> [Work order]: Copy out each line of the data below in which "practicality" appears.

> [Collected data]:
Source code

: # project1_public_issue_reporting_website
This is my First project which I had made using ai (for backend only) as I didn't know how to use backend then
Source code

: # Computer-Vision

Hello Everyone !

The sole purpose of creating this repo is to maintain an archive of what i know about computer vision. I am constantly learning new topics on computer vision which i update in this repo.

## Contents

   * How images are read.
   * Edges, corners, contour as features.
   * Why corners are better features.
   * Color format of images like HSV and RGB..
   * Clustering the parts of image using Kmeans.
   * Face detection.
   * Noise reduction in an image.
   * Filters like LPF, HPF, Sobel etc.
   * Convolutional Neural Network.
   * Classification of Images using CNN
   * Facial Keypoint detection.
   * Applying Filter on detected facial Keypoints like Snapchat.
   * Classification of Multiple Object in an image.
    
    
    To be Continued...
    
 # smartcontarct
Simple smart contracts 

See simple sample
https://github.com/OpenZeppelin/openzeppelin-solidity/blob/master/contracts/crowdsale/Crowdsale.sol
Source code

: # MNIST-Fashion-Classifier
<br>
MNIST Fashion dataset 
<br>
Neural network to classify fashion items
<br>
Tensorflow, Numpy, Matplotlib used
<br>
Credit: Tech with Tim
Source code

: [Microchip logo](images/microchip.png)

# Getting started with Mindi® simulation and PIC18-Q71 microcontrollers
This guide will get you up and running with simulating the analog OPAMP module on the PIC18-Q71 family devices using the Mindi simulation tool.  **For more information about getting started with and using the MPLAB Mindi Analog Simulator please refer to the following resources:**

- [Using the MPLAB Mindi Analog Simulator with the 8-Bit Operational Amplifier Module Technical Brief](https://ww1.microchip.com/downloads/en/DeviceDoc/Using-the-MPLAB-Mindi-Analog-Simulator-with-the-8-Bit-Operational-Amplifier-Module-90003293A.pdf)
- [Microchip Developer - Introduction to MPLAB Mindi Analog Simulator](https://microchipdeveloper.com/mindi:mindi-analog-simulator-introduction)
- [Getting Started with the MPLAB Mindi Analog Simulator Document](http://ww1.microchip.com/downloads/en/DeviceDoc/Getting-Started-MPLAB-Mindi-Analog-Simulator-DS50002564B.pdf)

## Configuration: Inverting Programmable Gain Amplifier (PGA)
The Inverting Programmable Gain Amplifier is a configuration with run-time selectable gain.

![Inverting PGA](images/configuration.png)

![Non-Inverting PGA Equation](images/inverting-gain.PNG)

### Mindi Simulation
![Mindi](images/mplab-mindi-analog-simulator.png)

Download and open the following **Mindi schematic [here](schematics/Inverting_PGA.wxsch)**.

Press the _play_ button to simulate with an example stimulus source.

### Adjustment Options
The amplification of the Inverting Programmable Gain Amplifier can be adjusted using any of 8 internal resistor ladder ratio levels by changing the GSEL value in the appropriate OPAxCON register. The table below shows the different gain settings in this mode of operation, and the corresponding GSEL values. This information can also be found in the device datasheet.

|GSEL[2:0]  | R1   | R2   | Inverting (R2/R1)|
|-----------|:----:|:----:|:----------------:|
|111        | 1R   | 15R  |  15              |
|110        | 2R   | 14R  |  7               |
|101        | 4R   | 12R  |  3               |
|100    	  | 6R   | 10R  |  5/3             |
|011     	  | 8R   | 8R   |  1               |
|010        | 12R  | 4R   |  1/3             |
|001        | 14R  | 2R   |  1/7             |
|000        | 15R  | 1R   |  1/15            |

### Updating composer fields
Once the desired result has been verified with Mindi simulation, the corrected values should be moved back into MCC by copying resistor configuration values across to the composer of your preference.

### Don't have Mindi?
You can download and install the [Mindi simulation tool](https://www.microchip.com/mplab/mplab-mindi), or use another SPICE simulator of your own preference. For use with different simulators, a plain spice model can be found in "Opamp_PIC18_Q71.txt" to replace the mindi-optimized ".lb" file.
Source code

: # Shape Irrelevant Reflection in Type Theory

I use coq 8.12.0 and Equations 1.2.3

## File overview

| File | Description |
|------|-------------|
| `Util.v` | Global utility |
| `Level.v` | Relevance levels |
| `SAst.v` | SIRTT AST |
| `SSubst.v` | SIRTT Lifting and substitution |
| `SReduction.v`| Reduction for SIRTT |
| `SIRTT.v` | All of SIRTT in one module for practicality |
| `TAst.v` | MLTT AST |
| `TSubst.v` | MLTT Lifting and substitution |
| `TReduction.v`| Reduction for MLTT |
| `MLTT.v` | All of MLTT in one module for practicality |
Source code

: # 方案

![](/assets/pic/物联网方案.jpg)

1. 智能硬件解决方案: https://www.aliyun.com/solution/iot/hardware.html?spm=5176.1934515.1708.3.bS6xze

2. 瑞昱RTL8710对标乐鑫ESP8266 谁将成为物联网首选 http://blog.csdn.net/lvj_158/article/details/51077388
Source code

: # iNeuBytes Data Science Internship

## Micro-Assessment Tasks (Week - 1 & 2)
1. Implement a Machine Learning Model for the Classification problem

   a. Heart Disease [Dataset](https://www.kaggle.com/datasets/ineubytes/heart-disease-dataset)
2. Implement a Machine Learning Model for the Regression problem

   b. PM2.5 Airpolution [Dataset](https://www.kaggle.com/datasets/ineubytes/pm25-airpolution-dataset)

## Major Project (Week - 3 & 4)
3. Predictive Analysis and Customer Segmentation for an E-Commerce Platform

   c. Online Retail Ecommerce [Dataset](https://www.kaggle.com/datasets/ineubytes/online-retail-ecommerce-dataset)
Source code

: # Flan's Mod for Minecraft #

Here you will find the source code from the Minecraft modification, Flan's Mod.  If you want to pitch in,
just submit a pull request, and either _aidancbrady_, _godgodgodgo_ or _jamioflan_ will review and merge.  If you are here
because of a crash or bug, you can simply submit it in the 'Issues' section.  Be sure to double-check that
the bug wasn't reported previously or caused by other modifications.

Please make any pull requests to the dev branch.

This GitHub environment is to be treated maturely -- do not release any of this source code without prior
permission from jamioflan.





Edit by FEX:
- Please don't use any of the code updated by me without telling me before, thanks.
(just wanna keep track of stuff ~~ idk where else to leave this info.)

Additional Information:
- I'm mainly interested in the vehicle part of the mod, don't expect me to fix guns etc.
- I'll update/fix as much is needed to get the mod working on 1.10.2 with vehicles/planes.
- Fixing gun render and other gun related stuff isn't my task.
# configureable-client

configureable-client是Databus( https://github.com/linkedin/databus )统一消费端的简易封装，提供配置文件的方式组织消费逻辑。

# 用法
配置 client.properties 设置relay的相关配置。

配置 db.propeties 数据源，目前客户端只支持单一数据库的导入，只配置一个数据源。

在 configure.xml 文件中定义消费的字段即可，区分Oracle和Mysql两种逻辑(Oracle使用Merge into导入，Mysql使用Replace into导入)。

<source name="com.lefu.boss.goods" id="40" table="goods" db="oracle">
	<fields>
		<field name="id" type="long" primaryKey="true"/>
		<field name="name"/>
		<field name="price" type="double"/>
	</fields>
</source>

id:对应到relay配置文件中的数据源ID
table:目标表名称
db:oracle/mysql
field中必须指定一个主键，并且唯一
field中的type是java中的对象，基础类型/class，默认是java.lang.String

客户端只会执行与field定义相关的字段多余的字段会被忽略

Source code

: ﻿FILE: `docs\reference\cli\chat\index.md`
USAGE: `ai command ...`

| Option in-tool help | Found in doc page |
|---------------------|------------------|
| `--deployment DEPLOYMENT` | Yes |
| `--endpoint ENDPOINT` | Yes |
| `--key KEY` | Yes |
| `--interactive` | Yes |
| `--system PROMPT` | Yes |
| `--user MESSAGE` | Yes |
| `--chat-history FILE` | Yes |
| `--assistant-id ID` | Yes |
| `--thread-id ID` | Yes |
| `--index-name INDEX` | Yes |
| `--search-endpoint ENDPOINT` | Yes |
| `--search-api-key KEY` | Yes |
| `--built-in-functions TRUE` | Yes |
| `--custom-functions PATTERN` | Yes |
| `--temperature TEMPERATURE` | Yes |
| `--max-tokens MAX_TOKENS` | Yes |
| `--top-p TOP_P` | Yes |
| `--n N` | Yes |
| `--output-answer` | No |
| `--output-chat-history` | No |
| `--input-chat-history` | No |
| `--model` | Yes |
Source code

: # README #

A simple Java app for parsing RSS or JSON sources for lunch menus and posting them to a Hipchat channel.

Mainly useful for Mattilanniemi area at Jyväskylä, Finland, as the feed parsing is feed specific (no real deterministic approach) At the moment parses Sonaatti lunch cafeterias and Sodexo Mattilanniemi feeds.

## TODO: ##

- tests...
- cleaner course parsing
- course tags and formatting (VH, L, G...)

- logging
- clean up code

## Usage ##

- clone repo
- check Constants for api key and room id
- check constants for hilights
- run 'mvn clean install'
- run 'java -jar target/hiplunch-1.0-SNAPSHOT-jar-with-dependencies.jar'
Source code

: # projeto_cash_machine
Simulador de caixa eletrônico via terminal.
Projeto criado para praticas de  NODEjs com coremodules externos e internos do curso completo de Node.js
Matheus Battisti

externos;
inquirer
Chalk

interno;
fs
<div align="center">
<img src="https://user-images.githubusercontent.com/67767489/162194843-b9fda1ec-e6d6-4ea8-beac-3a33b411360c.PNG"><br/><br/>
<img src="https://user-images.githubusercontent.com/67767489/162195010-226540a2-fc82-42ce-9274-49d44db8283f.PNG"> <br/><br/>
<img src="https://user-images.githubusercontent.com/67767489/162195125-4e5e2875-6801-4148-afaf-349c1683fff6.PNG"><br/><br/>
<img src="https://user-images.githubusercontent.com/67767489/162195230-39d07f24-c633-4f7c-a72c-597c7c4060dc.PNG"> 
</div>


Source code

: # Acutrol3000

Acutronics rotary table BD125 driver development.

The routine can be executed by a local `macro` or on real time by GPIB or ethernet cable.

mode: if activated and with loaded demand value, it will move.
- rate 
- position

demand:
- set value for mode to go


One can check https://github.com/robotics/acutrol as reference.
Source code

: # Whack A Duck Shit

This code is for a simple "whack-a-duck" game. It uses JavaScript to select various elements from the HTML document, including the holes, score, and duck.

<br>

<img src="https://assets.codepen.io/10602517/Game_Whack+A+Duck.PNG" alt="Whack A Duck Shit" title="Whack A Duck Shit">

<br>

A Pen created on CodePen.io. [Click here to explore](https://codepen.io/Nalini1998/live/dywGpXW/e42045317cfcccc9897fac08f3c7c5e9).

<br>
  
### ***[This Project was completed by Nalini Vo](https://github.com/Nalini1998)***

> [Written response]:
| `SIRTT.v` | All of SIRTT in one module for practicality |
| `MLTT.v` | All of MLTT in one module for practicality |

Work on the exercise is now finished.